Saturday, April 5th, 2008
Flash on the Beach ‘07

Ok, the second Flash on the Beach conference..
3+1 amazing days of a mixture of workshops, Adobe teaser presentations, presentations from leading people of the industry, targeted for developers, designers and the people who just do both, giving advice and tips, while others being more technical, and sessions just to get you inspired. In fact most of the sessions were meant to get you inspired and challenge you to break the default.
John Davey did an amazing job bringing all these talented people together, and all speakers seem to love him and say the best words about him. They also seem to believe that it is the best flash conference.
It was also a great opportunity to network and meet like minded (and not) people from all over the world. It is funny when you hear people asking; ‘what do you do?’ and the answer is ‘Flash stuff!’.
I should also add that Charis designed the flyers for the 2 party nights of the conference.
A list of my personal highlights:
The Game Development workshop opened the conference for me; an all day session from the successful team of Plug-in Media, Seb Lee-Delisle and Dom Minns, targeted for both developers and designers and the ways they work together to create a project, in this case a cupids-hit-each-other game. Their relationship was well put by Joe as a married couple’s one
From pen and paper, or wacom tablet and screen, drawing techniques in flash, animating tips, and best practices for integrating these with code, to coding simple physics and collision detection, parallax scrolling, and finalising the game..and turning your code from AS2 to AS3 in 10 minutes (maybe 20). However, this session could do with a bit more of code examples and working closer with the speakers. Something to look for next year..

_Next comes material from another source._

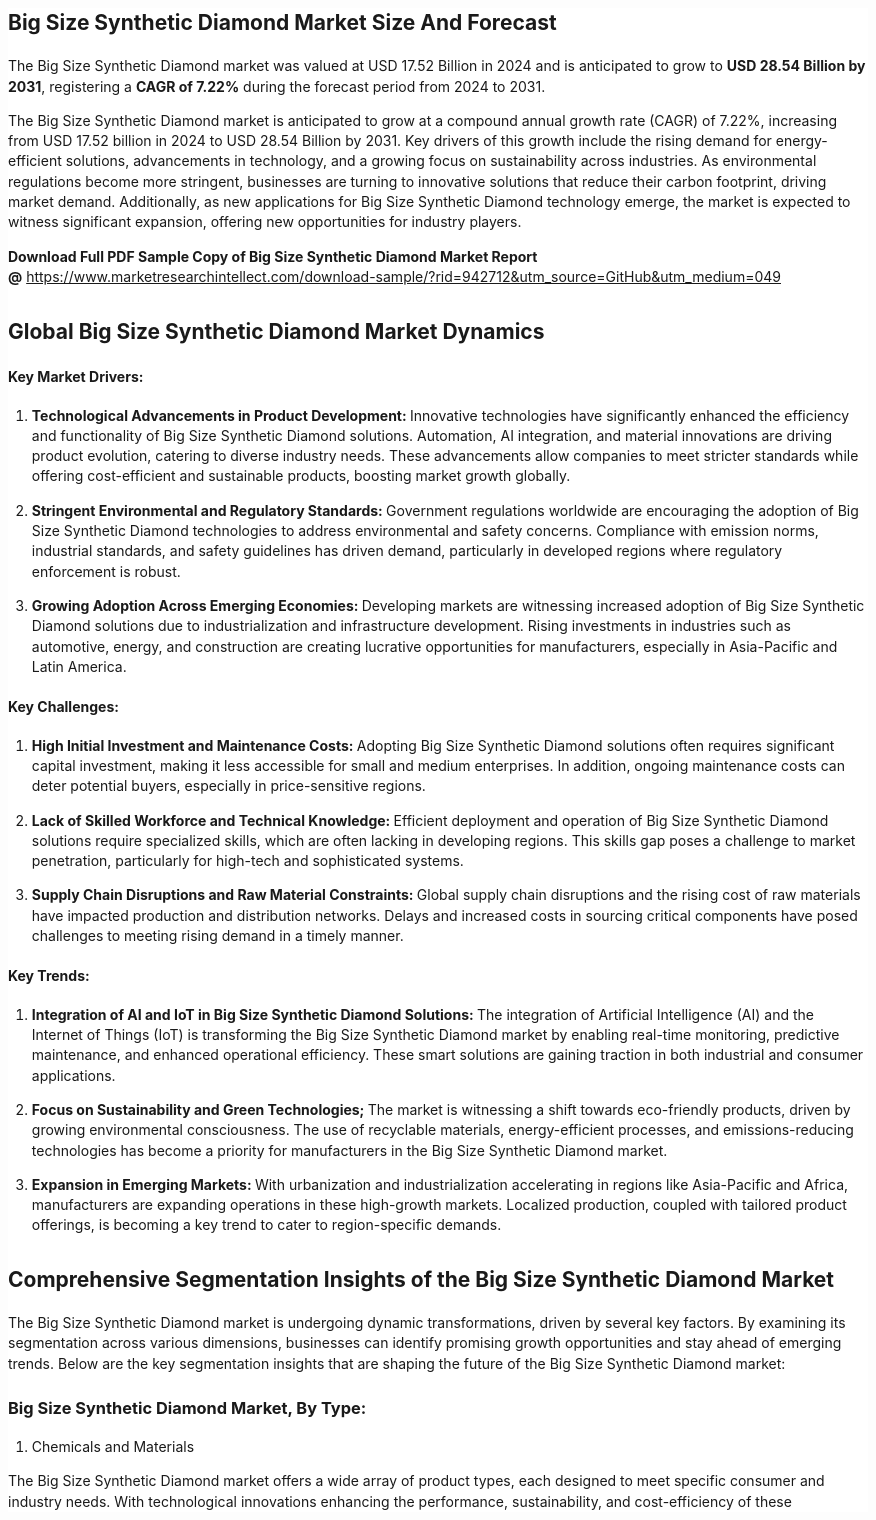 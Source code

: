 <h2>Big Size Synthetic Diamond Market Size And Forecast</h2><p>The Big Size Synthetic Diamond market was valued at USD 17.52 Billion in 2024 and is anticipated to grow to <strong>USD 28.54 Billion by 2031</strong>, registering a <strong>CAGR of 7.22%</strong> during the forecast period from 2024 to 2031.</p><p>The Big Size Synthetic Diamond market is anticipated to grow at a compound annual growth rate (CAGR) of 7.22%, increasing from USD 17.52 billion in 2024 to USD 28.54 Billion by 2031. Key drivers of this growth include the rising demand for energy-efficient solutions, advancements in technology, and a growing focus on sustainability across industries. As environmental regulations become more stringent, businesses are turning to innovative solutions that reduce their carbon footprint, driving market demand. Additionally, as new applications for Big Size Synthetic Diamond technology emerge, the market is expected to witness significant expansion, offering new opportunities for industry players.</p><p><strong>Download Full PDF Sample Copy of Big Size Synthetic Diamond Market Report @</strong>&nbsp;<a href="https://www.marketresearchintellect.com/download-sample/?rid=942712&amp;utm_source=GitHub&amp;utm_medium=049">https://www.marketresearchintellect.com/download-sample/?rid=942712&amp;utm_source=GitHub&amp;utm_medium=049</a></p><h2>Global Big Size Synthetic Diamond Market Dynamics</h2><h4><strong>Key Market Drivers:</strong></h4><ol><li><p><strong>Technological Advancements in Product Development:&nbsp;</strong>Innovative technologies have significantly enhanced the efficiency and functionality of Big Size Synthetic Diamond solutions. Automation, AI integration, and material innovations are driving product evolution, catering to diverse industry needs. These advancements allow companies to meet stricter standards while offering cost-efficient and sustainable products, boosting market growth globally.</p></li><li><p><strong>Stringent Environmental and Regulatory Standards:&nbsp;</strong>Government regulations worldwide are encouraging the adoption of Big Size Synthetic Diamond technologies to address environmental and safety concerns. Compliance with emission norms, industrial standards, and safety guidelines has driven demand, particularly in developed regions where regulatory enforcement is robust.</p></li><li><p><strong>Growing Adoption Across Emerging Economies:&nbsp;</strong>Developing markets are witnessing increased adoption of Big Size Synthetic Diamond solutions due to industrialization and infrastructure development. Rising investments in industries such as automotive, energy, and construction are creating lucrative opportunities for manufacturers, especially in Asia-Pacific and Latin America.</p></li></ol><h4><strong>Key Challenges:</strong></h4><ol><li><p><strong>High Initial Investment and Maintenance Costs:&nbsp;</strong>Adopting Big Size Synthetic Diamond solutions often requires significant capital investment, making it less accessible for small and medium enterprises. In addition, ongoing maintenance costs can deter potential buyers, especially in price-sensitive regions.</p></li><li><p><strong>Lack of Skilled Workforce and Technical Knowledge:&nbsp;</strong>Efficient deployment and operation of Big Size Synthetic Diamond solutions require specialized skills, which are often lacking in developing regions. This skills gap poses a challenge to market penetration, particularly for high-tech and sophisticated systems.</p></li><li><p><strong>Supply Chain Disruptions and Raw Material Constraints:&nbsp;</strong>Global supply chain disruptions and the rising cost of raw materials have impacted production and distribution networks. Delays and increased costs in sourcing critical components have posed challenges to meeting rising demand in a timely manner.</p></li></ol><h4><strong>Key Trends:</strong></h4><ol><li><p><strong>Integration of AI and IoT in Big Size Synthetic Diamond Solutions:&nbsp;</strong>The integration of Artificial Intelligence (AI) and the Internet of Things (IoT) is transforming the Big Size Synthetic Diamond market by enabling real-time monitoring, predictive maintenance, and enhanced operational efficiency. These smart solutions are gaining traction in both industrial and consumer applications.</p></li><li><p><strong>Focus on Sustainability and Green Technologies;&nbsp;</strong>The market is witnessing a shift towards eco-friendly products, driven by growing environmental consciousness. The use of recyclable materials, energy-efficient processes, and emissions-reducing technologies has become a priority for manufacturers in the Big Size Synthetic Diamond market.</p></li><li><p><strong>Expansion in Emerging Markets:&nbsp;</strong>With urbanization and industrialization accelerating in regions like Asia-Pacific and Africa, manufacturers are expanding operations in these high-growth markets. Localized production, coupled with tailored product offerings, is becoming a key trend to cater to region-specific demands.</p></li></ol><div class="article-main__content" data-test-id="publishing-text-block"><h2>Comprehensive Segmentation Insights of the Big Size Synthetic Diamond Market</h2><p>The Big Size Synthetic Diamond market is undergoing dynamic transformations, driven by several key factors. By examining its segmentation across various dimensions, businesses can identify promising growth opportunities and stay ahead of emerging trends. Below are the key segmentation insights that are shaping the future of the Big Size Synthetic Diamond market:</p><h3><strong>Big Size Synthetic Diamond Market, By Type:<br /></strong></h3><ol><li>Chemicals and Materials</li></ol><p>The Big Size Synthetic Diamond market offers a wide array of product types, each designed to meet specific consumer and industry needs. With technological innovations enhancing the performance, sustainability, and cost-efficiency of these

The next day started with the Adobe guys and an overview of the new features of the Flash IDE and the player in the next release. Best parts were; native 3D support, kinematics both at design and run-time and the new Thermo tool. Also, seeing the Adobe team dressed up as Sherlock Holmes and Watson was great fun.
Seb-Lee Delisle and his 1000% Extra FREE particles were the best introduction to the pandemonium of creative and inspiring ideas to come. He went step by step through his particle engine and the visible advantages in speed when using AS3 to render hundreds of particles. I also learned what a difference a bit of blurring effect use can make when comes to creating realistic effects. He also went through techniques of using particles in different ways, like braking apart objects on stage when clicked and tracing particles in around letters and words.
Keith Peters‘ talk was about how casual games are the new phenomenon on the web market, and how easy it is to get a piece of that market. He explained why it is a good idea to integrate your game engine to incorporate dynamic ad banners, high score tables, levels, and other standard features when publishing your games online and promoting them using popular services like Mochi Ads, Digg, StumbleUpon and others. Casual games are not about the visuals and the narrative, but mostly easy to make, fun, little games targeting people at the office that need to ?kill? their time when their boss isn’t looking.
John Grden, presented his Papervision3D flash component and how easy it is to import 3D collada objects into flash and start playing with them. He then showed how the same can be achieved in Flex, using a bit of code. Moving on a promising finale presenting his shader effects that will come in the next Papervison3D v2 release.